Activity: Return each entry word for word. Leave the images out.

(Stored data)
/---

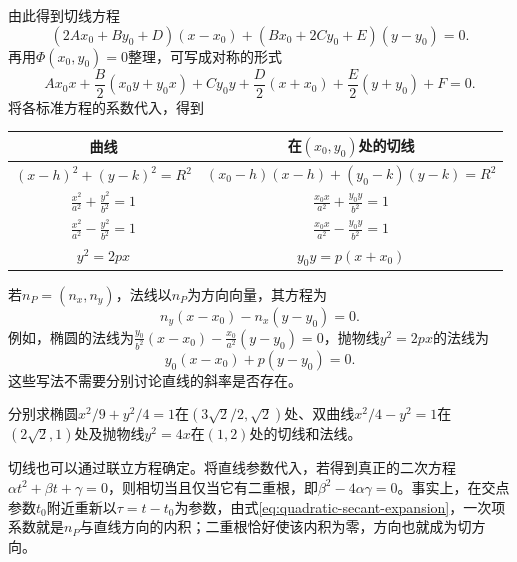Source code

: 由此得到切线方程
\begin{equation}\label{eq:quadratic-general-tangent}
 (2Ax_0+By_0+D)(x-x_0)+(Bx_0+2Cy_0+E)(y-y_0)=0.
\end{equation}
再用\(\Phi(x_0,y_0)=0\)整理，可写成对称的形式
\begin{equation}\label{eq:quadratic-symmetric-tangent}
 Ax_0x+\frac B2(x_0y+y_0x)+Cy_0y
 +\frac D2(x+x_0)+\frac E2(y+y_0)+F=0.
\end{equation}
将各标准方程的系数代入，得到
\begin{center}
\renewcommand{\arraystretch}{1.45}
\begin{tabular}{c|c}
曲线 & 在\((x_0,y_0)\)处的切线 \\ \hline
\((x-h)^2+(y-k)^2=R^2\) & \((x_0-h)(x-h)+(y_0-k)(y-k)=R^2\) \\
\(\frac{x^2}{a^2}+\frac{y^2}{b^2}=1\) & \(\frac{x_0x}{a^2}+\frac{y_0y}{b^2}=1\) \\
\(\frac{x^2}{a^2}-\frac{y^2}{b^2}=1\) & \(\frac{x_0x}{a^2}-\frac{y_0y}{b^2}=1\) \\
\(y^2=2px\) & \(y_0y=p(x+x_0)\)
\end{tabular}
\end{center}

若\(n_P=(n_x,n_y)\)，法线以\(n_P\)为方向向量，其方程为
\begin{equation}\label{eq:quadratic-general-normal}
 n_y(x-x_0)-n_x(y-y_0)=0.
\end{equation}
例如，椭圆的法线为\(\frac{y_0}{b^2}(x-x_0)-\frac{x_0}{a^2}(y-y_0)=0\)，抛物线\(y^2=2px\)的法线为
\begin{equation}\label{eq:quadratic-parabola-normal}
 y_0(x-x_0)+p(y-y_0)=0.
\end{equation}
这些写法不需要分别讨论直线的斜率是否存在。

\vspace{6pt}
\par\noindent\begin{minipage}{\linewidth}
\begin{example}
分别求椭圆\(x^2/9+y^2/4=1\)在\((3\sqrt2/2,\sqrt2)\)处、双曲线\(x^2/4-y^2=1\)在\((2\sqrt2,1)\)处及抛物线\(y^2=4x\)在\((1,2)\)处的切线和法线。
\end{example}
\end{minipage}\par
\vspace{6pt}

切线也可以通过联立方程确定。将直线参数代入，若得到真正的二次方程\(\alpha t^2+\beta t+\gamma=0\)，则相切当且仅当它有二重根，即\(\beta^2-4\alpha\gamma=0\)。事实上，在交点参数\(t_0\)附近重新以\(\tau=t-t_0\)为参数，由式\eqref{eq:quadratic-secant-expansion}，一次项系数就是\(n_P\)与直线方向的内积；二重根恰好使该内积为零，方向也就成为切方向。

\---

Solution to this exercise:
Source code

: 由此得到切线方程
\begin{equation}\label{eq:quadratic-general-tangent}
 (2Ax_0+By_0+D)(x-x_0)+(Bx_0+2Cy_0+E)(y-y_0)=0.
\end{equation}
再用\(\Phi(x_0,y_0)=0\)整理，可写成对称的形式
\begin{equation}\label{eq:quadratic-symmetric-tangent}
 Ax_0x+\frac B2(x_0y+y_0x)+Cy_0y
 +\frac D2(x+x_0)+\frac E2(y+y_0)+F=0.
\end{equation}
将各标准方程的系数代入，得到
\begin{center}
\renewcommand{\arraystretch}{1.45}
\begin{tabular}{c|c}
曲线 & 在\((x_0,y_0)\)处的切线 \\ \hline
\((x-h)^2+(y-k)^2=R^2\) & \((x_0-h)(x-h)+(y_0-k)(y-k)=R^2\) \\
\(\frac{x^2}{a^2}+\frac{y^2}{b^2}=1\) & \(\frac{x_0x}{a^2}+\frac{y_0y}{b^2}=1\) \\
\(\frac{x^2}{a^2}-\frac{y^2}{b^2}=1\) & \(\frac{x_0x}{a^2}-\frac{y_0y}{b^2}=1\) \\
\(y^2=2px\) & \(y_0y=p(x+x_0)\)
\end{tabular}
\end{center}

若\(n_P=(n_x,n_y)\)，法线以\(n_P\)为方向向量，其方程为
\begin{equation}\label{eq:quadratic-general-normal}
 n_y(x-x_0)-n_x(y-y_0)=0.
\end{equation}
例如，椭圆的法线为\(\frac{y_0}{b^2}(x-x_0)-\frac{x_0}{a^2}(y-y_0)=0\)，抛物线\(y^2=2px\)的法线为
\begin{equation}\label{eq:quadratic-parabola-normal}
 y_0(x-x_0)+p(y-y_0)=0.
\end{equation}
这些写法不需要分别讨论直线的斜率是否存在。

\vspace{6pt}
\par\noindent\begin{minipage}{\linewidth}
\begin{example}
分别求椭圆\(x^2/9+y^2/4=1\)在\((3\sqrt2/2,\sqrt2)\)处、双曲线\(x^2/4-y^2=1\)在\((2\sqrt2,1)\)处及抛物线\(y^2=4x\)在\((1,2)\)处的切线和法线。
\end{example}
\end{minipage}\par
\vspace{6pt}

切线也可以通过联立方程确定。将直线参数代入，若得到真正的二次方程\(\alpha t^2+\beta t+\gamma=0\)，则相切当且仅当它有二重根，即\(\beta^2-4\alpha\gamma=0\)。事实上，在交点参数\(t_0\)附近重新以\(\tau=t-t_0\)为参数，由式\eqref{eq:quadratic-secant-expansion}，一次项系数就是\(n_P\)与直线方向的内积；二重根恰好使该内积为零，方向也就成为切方向。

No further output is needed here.